EL TIEMPO QUE NOS QUEDA


Armando Macchia

No hay nada tan desesperante como la calma.

- Oscar Wilde -


Es mediodía y está solo, masticando la tristeza, despatarrado en una silla vieja bajo la galería de la estación de servicio donde trabaja catorce horas al día. Viste un mameluco mugriento, un trapo que cuelga de uno de sus bolsillos, y en el otro, disimulada, la petaca de ron que empina con frecuencia hacia sus labios. Labios callosos de trompeta, de fiscorno, de haber besado con pasión y también con desgana.

Un cigarrillo se quema en el vaho de su áspero aliento. A lo lejos, sobre el horizonte brumoso, se dibujan las siluetas de las casas del pueblo.

La gris carretera destella brillos acerados, a la espera de los automóviles que de tanto en tanto la transitan hacia destinos ignotos.

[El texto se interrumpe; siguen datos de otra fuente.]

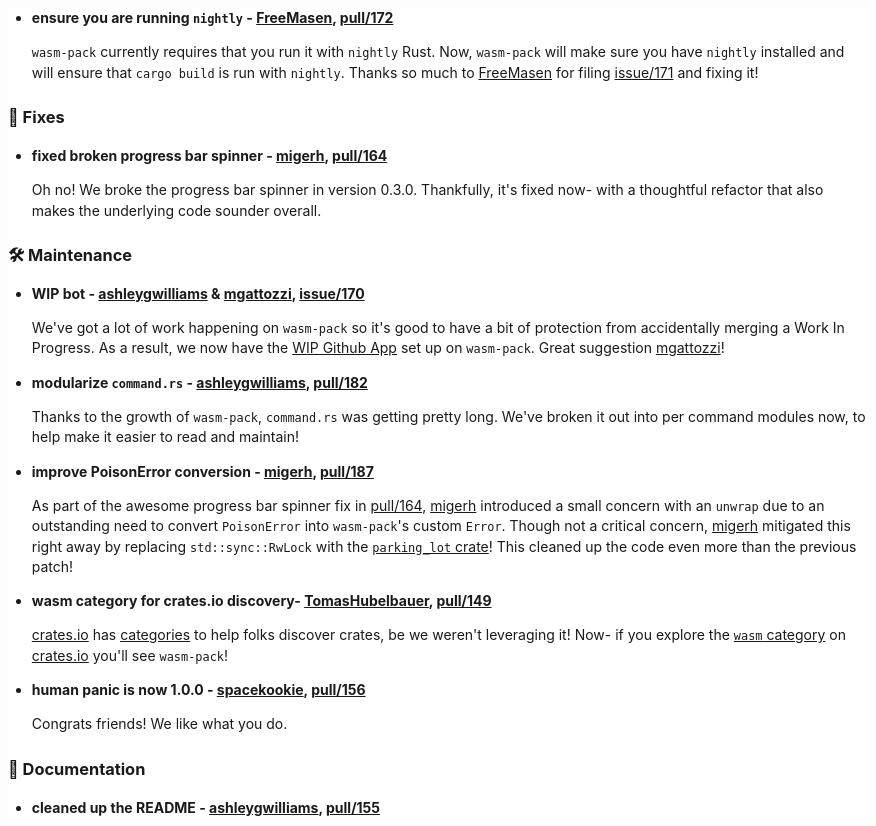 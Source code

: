   - **ensure you are running `nightly` - [FreeMasen], [pull/172]**

    `wasm-pack` currently requires that you run it with `nightly` Rust. Now, `wasm-pack`
    will make sure you have `nightly` installed and will ensure that `cargo build` is run
    with `nightly`. Thanks so much to [FreeMasen] for filing [issue/171] and fixing it!

    [FreeMasen]: https://github.com/FreeMasen
    [issue/171]: https://github.com/ashleygwilliams/wasm-pack/issues/171
    [pull/172]: https://github.com/ashleygwilliams/wasm-pack/pull/172

### 🤕 Fixes

- **fixed broken progress bar spinner - [migerh], [pull/164]**

  Oh no! We broke the progress bar spinner in version 0.3.0. Thankfully, it's
  fixed now- with a thoughtful refactor that also makes the underlying code
  sounder overall.

[migerh]: https://github.com/migerh
[pull/164]: https://github.com/ashleygwilliams/wasm-pack/pull/164

### 🛠️ Maintenance

- **WIP bot - [ashleygwilliams] & [mgattozzi], [issue/170]**

  We've got a lot of work happening on `wasm-pack` so it's good to have a bit
  of protection from accidentally merging a Work In Progress. As a result, we
  now have the [WIP Github App] set up on `wasm-pack`. Great suggestion [mgattozzi]!

  [WIP Github App]: https://github.com/wip/app
  [issue/170]: https://github.com/ashleygwilliams/wasm-pack/issues/170

- **modularize `command.rs` - [ashleygwilliams], [pull/182]**

  Thanks to the growth of `wasm-pack`, `command.rs` was getting pretty long.
  We've broken it out into per command modules now, to help make it easier to
  read and maintain!

  [pull/182]: https://github.com/ashleygwilliams/wasm-pack/pull/182

- **improve PoisonError conversion - [migerh], [pull/187]**

  As part of the awesome progress bar spinner fix in [pull/164], [migerh] introduced
  a small concern with an `unwrap` due to an outstanding need to convert `PoisonError`
  into `wasm-pack`'s custom `Error`. Though not a critical concern, [migerh] mitigated
  this right away by replacing `std::sync::RwLock` with the [`parking_lot` crate]!
  This cleaned up the code even more than the previous patch!

  [`parking_lot` crate]: https://github.com/Amanieu/parking_lot
  [pull/187]: https://github.com/ashleygwilliams/wasm-pack/pull/187

- **wasm category for crates.io discovery- [TomasHubelbauer], [pull/149]**

  [crates.io] has [categories] to help folks discover crates, be we weren't
  leveraging it! Now- if you explore the [`wasm` category] on [crates.io]
  you'll see `wasm-pack`!

[crates.io]: https://crates.io/
[categories]: https://crates.io/categories
[`wasm` category]: https://crates.io/categories/wasm
[TomasHubelbauer]: https://github.com/TomasHubelbauer
[pull/149]: https://github.com/ashleygwilliams/wasm-pack/pull/149

- **human panic is now 1.0.0 - [spacekookie], [pull/156]**

  Congrats friends! We like what you do.

[pull/156]: https://github.com/ashleygwilliams/wasm-pack/pull/156
[spacekookie]: https://github.com/spacekookie

### 📖 Documentation

- **cleaned up the README - [ashleygwilliams], [pull/155]**


[pull/155]: https://github.com/ashleygwilliams/wasm-pack/pull/155
[pull/139]: https://github.com/ashleygwilliams/wasm-pack/pull/139
[issue/136]: https://github.com/ashleygwilliams/wasm-pack/issues/136
[jbolila]: https://github.com/jbolila
[danreeves]: https://github.com/danreeves
[pull/138]: https://github.com/ashleygwilliams/wasm-pack/pull/138
[pull/134]: https://github.com/ashleygwilliams/wasm-pack/pull/134
[djfarly]: https://github.com/djfarly
[pull/132]: https://github.com/ashleygwilliams/wasm-pack/pull/132
[pull/118]: https://github.com/ashleygwilliams/wasm-pack/pull/118
[kwonoj]: https://github.com/kwonoj
[pull/109]: https://github.com/ashleygwilliams/wasm-pack/pull/109
[pull/100]: https://github.com/ashleygwilliams/wasm-pack/pull/100
[pull/90]: https://github.com/ashleygwilliams/wasm-pack/pull/90
[pull/133]: https://github.com/ashleygwilliams/wasm-pack/pull/133
[Releases]: https://github.com/ashleygwilliams/wasm-pack/releases
[pull/135]: https://github.com/ashleygwilliams/wasm-pack/pull/135   
[pull/131]: https://github.com/ashleygwilliams/wasm-pack/pull/131
[pull/128]: https://github.com/ashleygwilliams/wasm-pack/pull/128
[pull/120]: https://github.com/ashleygwilliams/wasm-pack/pull/120
[jamiebuilds]: https://github.com/jamiebuilds
[pull/67]: https://github.com/ashleygwilliams/wasm-pack/pull/67
[pull/100]: https://github.com/ashleygwilliams/wasm-pack/pull/100
[yoshuawuyts]: https://github.com/yoshuawuyts
[pull/70]: https://github.com/ashleygwilliams/wasm-pack/pull/70
[issues/2]: https://github.com/ashleygwilliams/wasm-pack/issues/2
[ashleygwilliams]: https://github.com/ashleygwilliams
[pull/103]: https://github.com/ashleygwilliams/wasm-pack/pull/103
[pull/65]: https://github.com/ashleygwilliams/wasm-pack/pull/65
[mgattozzi]: https://github.com/mgattozzi
[pull/90]: https://github.com/ashleygwilliams/wasm-pack/pull/90
[data-pup]: https://github.com/data-pup
[sendilkumarn]: https://github.com/sendilkumarn
[Andy-Bell]: https://github.com/Andy-Bell
[steveklabnik]: https://github.com/steveklabnik
[jasondavies]: https://github.com/jasondavies
[edsrzf]: https://github.com/edsrzf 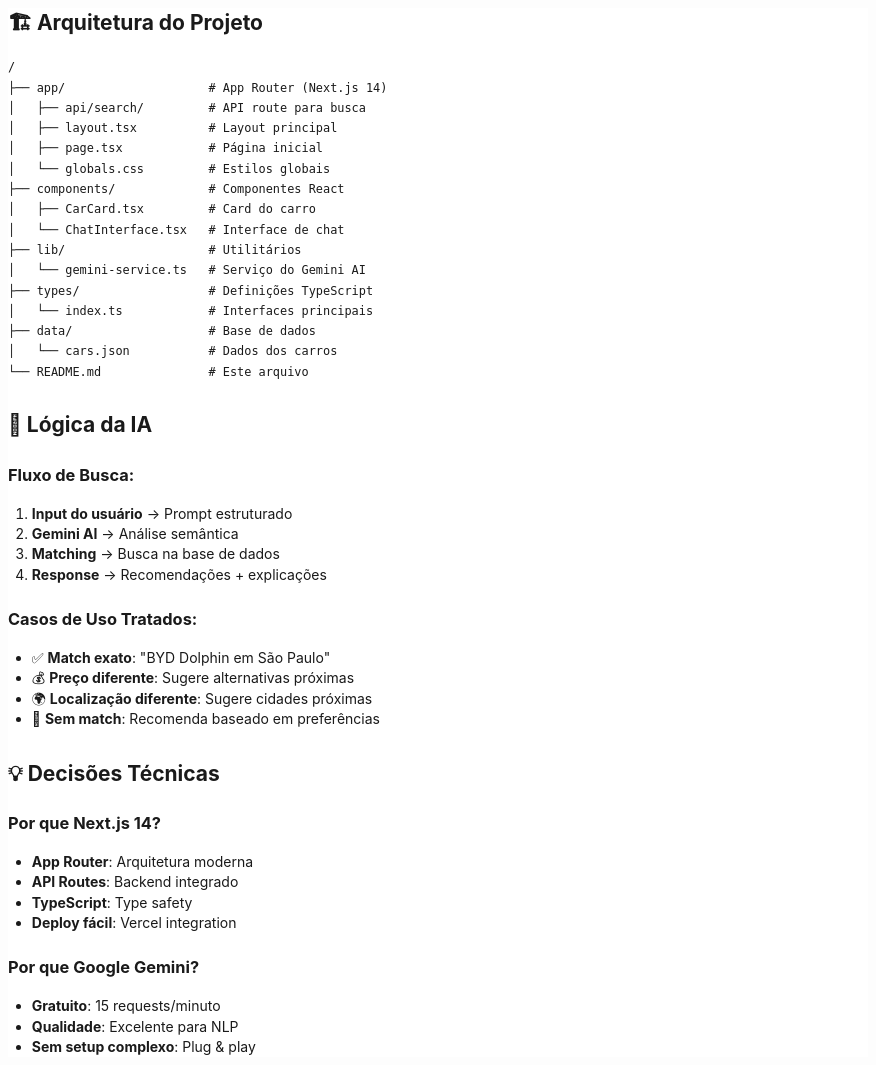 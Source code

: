 ## 🏗️ Arquitetura do Projeto

```
/
├── app/                    # App Router (Next.js 14)
│   ├── api/search/         # API route para busca
│   ├── layout.tsx          # Layout principal
│   ├── page.tsx            # Página inicial
│   └── globals.css         # Estilos globais
├── components/             # Componentes React
│   ├── CarCard.tsx         # Card do carro
│   └── ChatInterface.tsx   # Interface de chat
├── lib/                    # Utilitários
│   └── gemini-service.ts   # Serviço do Gemini AI
├── types/                  # Definições TypeScript
│   └── index.ts            # Interfaces principais
├── data/                   # Base de dados
│   └── cars.json           # Dados dos carros
└── README.md               # Este arquivo
```

## 🧠 Lógica da IA

### **Fluxo de Busca:**

1. **Input do usuário** → Prompt estruturado
2. **Gemini AI** → Análise semântica 
3. **Matching** → Busca na base de dados
4. **Response** → Recomendações + explicações

### **Casos de Uso Tratados:**

- ✅ **Match exato**: "BYD Dolphin em São Paulo"
- 💰 **Preço diferente**: Sugere alternativas próximas
- 🌍 **Localização diferente**: Sugere cidades próximas
- 🔄 **Sem match**: Recomenda baseado em preferências

## 💡 Decisões Técnicas

### **Por que Next.js 14?**
- **App Router**: Arquitetura moderna
- **API Routes**: Backend integrado
- **TypeScript**: Type safety
- **Deploy fácil**: Vercel integration

### **Por que Google Gemini?**
- **Gratuito**: 15 requests/minuto 
- **Qualidade**: Excelente para NLP
- **Sem setup complexo**: Plug & play

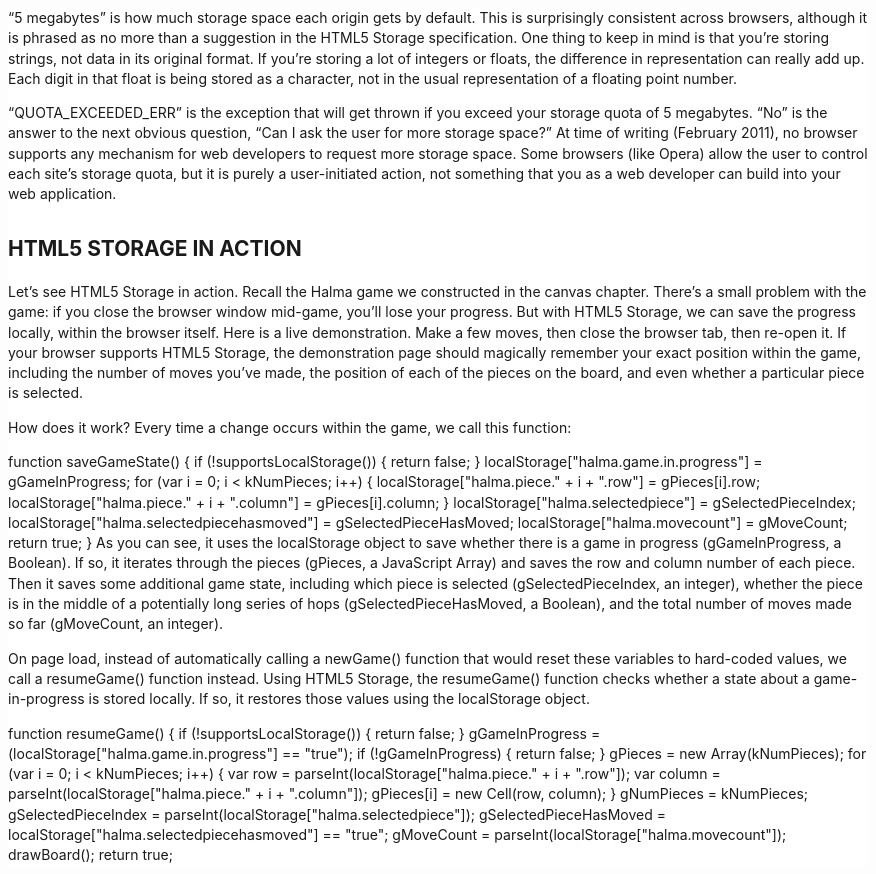 “5 megabytes” is how much storage space each origin gets by default. This is surprisingly consistent across browsers, although it is phrased as no more than a suggestion in the HTML5 Storage specification. One thing to keep in mind is that you’re storing strings, not data in its original format. If you’re storing a lot of integers or floats, the difference in representation can really add up. Each digit in that float is being stored as a character, not in the usual representation of a floating point number.

“QUOTA_EXCEEDED_ERR” is the exception that will get thrown if you exceed your storage quota of 5 megabytes. “No” is the answer to the next obvious question, “Can I ask the user for more storage space?” At time of writing (February 2011), no browser supports any mechanism for web developers to request more storage space. Some browsers (like Opera) allow the user to control each site’s storage quota, but it is purely a user-initiated action, not something that you as a web developer can build into your web application.

## HTML5 STORAGE IN ACTION

Let’s see HTML5 Storage in action. Recall the Halma game we constructed in the canvas chapter. There’s a small problem with the game: if you close the browser window mid-game, you’ll lose your progress. But with HTML5 Storage, we can save the progress locally, within the browser itself. Here is a live demonstration. Make a few moves, then close the browser tab, then re-open it. If your browser supports HTML5 Storage, the demonstration page should magically remember your exact position within the game, including the number of moves you’ve made, the position of each of the pieces on the board, and even whether a particular piece is selected.

How does it work? Every time a change occurs within the game, we call this function:

function saveGameState() {
    if (!supportsLocalStorage()) { return false; }
    localStorage["halma.game.in.progress"] = gGameInProgress;
    for (var i = 0; i < kNumPieces; i++) {
	localStorage["halma.piece." + i + ".row"] = gPieces[i].row;
	localStorage["halma.piece." + i + ".column"] = gPieces[i].column;
    }
    localStorage["halma.selectedpiece"] = gSelectedPieceIndex;
    localStorage["halma.selectedpiecehasmoved"] = gSelectedPieceHasMoved;
    localStorage["halma.movecount"] = gMoveCount;
    return true;
}
As you can see, it uses the localStorage object to save whether there is a game in progress (gGameInProgress, a Boolean). If so, it iterates through the pieces (gPieces, a JavaScript Array) and saves the row and column number of each piece. Then it saves some additional game state, including which piece is selected (gSelectedPieceIndex, an integer), whether the piece is in the middle of a potentially long series of hops (gSelectedPieceHasMoved, a Boolean), and the total number of moves made so far (gMoveCount, an integer).

On page load, instead of automatically calling a newGame() function that would reset these variables to hard-coded values, we call a resumeGame() function instead. Using HTML5 Storage, the resumeGame() function checks whether a state about a game-in-progress is stored locally. If so, it restores those values using the localStorage object.

function resumeGame() {
    if (!supportsLocalStorage()) { return false; }
    gGameInProgress = (localStorage["halma.game.in.progress"] == "true");
    if (!gGameInProgress) { return false; }
    gPieces = new Array(kNumPieces);
    for (var i = 0; i < kNumPieces; i++) {
	var row = parseInt(localStorage["halma.piece." + i + ".row"]);
	var column = parseInt(localStorage["halma.piece." + i + ".column"]);
	gPieces[i] = new Cell(row, column);
    }
    gNumPieces = kNumPieces;
    gSelectedPieceIndex = parseInt(localStorage["halma.selectedpiece"]);
    gSelectedPieceHasMoved = localStorage["halma.selectedpiecehasmoved"] == "true";
    gMoveCount = parseInt(localStorage["halma.movecount"]);
    drawBoard();
    return true; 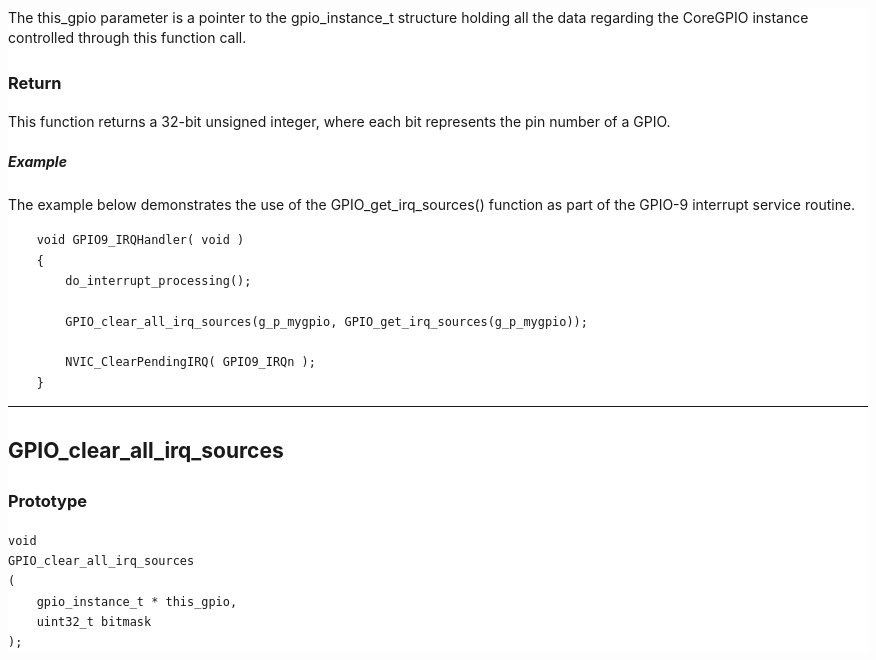 The this_gpio parameter is a pointer to the gpio_instance_t structure holding
all the data regarding the CoreGPIO instance controlled through this function
call.


</div>

<a name="return"></a>
### Return
<div id="Functions$GPIO_get_irq_sources$description$return" data-type="text">

This function returns a 32-bit unsigned integer, where each bit represents the
pin number of a GPIO.


</div>

##### Example
<div id="Functions$GPIO_get_irq_sources$description$example$Example1" data-type="text" data-name="Example">
The example below demonstrates the use of the GPIO_get_irq_sources() function as
part of the GPIO-9 interrupt service routine.


</div>

<div id="Functions$GPIO_get_irq_sources$description$example$Example1" data-type="code" data-name="Example">


```
    void GPIO9_IRQHandler( void )
    {
        do_interrupt_processing();

        GPIO_clear_all_irq_sources(g_p_mygpio, GPIO_get_irq_sources(g_p_mygpio));

        NVIC_ClearPendingIRQ( GPIO9_IRQn );
    }
```

</div>


 -------------------------------- 
<a name="gpioclearallirqsources"></a>
## GPIO_clear_all_irq_sources
<a name="prototype"></a>
### Prototype 

<div id="Functions$GPIO_clear_all_irq_sources$prototype" data-type="code">

    void
    GPIO_clear_all_irq_sources
    (
        gpio_instance_t * this_gpio,
        uint32_t bitmask
    );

En la desierta y silenciosa gasolinera solo se escucha su respiración, el desacompasado crujido del viento que arrastra algunas ramas muertas, y los ronquidos de su compañero que duerme en la oficina.

La nostalgia le abre en el pecho una honda brecha. Entrecierra los ojos y revive como un lejano pasado aquel mundo perdido, un mundo de hoteles de lujo, whisky y bellas amantes. Un mundo de éxtasis drogas y alcohol. Y ronronea en sus oídos la música que lo lanzara a la fama, aquella que acariciaba a la audiencia de los salones de baile con su blando sonido, su trompeta romántica y su voz de baladas suaves susurradas casi al oído.

Ya se le ha desdibujado su rostro de niño tan atrayente por sus ojos azules y su cabello que alguna vez fuera rubio, bello, acariciado por tibias manos de ardientes mujeres. La mirada perdida, mezcla de rabia y ternura, de miedo y de risa.

Entona y tararea los últimos aires de su sonrisa rota que se escurre como baba lenta, resignada otra vez a dejarse ganar por esa soledad dolorosa, el ángel apagado de su perdida trompeta.

En la sinuosa carretera se divisa un punto negro, que pronto se convierte en un moderno y lujoso buick descapotado. El automóvil aminora la marcha y entra en la estación de servicio, para detenerse frente a las bombas de gasolina. Mientras le cargan combustible desciende una pareja elegante que entra en la oficina, tal vez en busca de información o un teléfono.

Se acerca al automóvil con el trapo en la mano y comienza a limpiar el parabrisas, cuando advierte que una hermosa adolescente se encuentra sentada en el asiento trasero. Pasa el trapo con deliberada lentitud y como al descuido mira a la joven, apenas cubierta con una escotada blusa roja. Ella acusa la mirada y le sonríe. Él la corresponde exponiendo sus pocos dientes de marrón tabaco. Entonces recuerda que le faltan varias piezas perdidas por la golpiza que recibió de unos traficantes, cuando intentó abandonar la droga. Continúa mirándola con desconcierto y no sin cierto deseo, mientras pasa despaciosamente el trapo por el vidrio polvoriento. Imprevistamente la joven se levanta la blusa y le muestra sus blancos senos.

La pareja regresa al buick que se aleja, al principio ronroneando con un sonido lento y luego con un ritmo acompasado, como el de su olvidada trompeta. Por la luneta trasera la joven se voltea y lo saluda con la mano.

Derrotado la ve alejarse con ojos llorosos y suplicantes. Se los seca con la manga y comprende que ese gesto tiene mucho que ver con la tristeza.

La tristeza siempre llega después de la belleza, piensa. Es rápida y fugaz, como la vida.

Después de todo, la vida es una parodia tejida de risas y de llantos. Tan solo somos el tiempo que nos queda.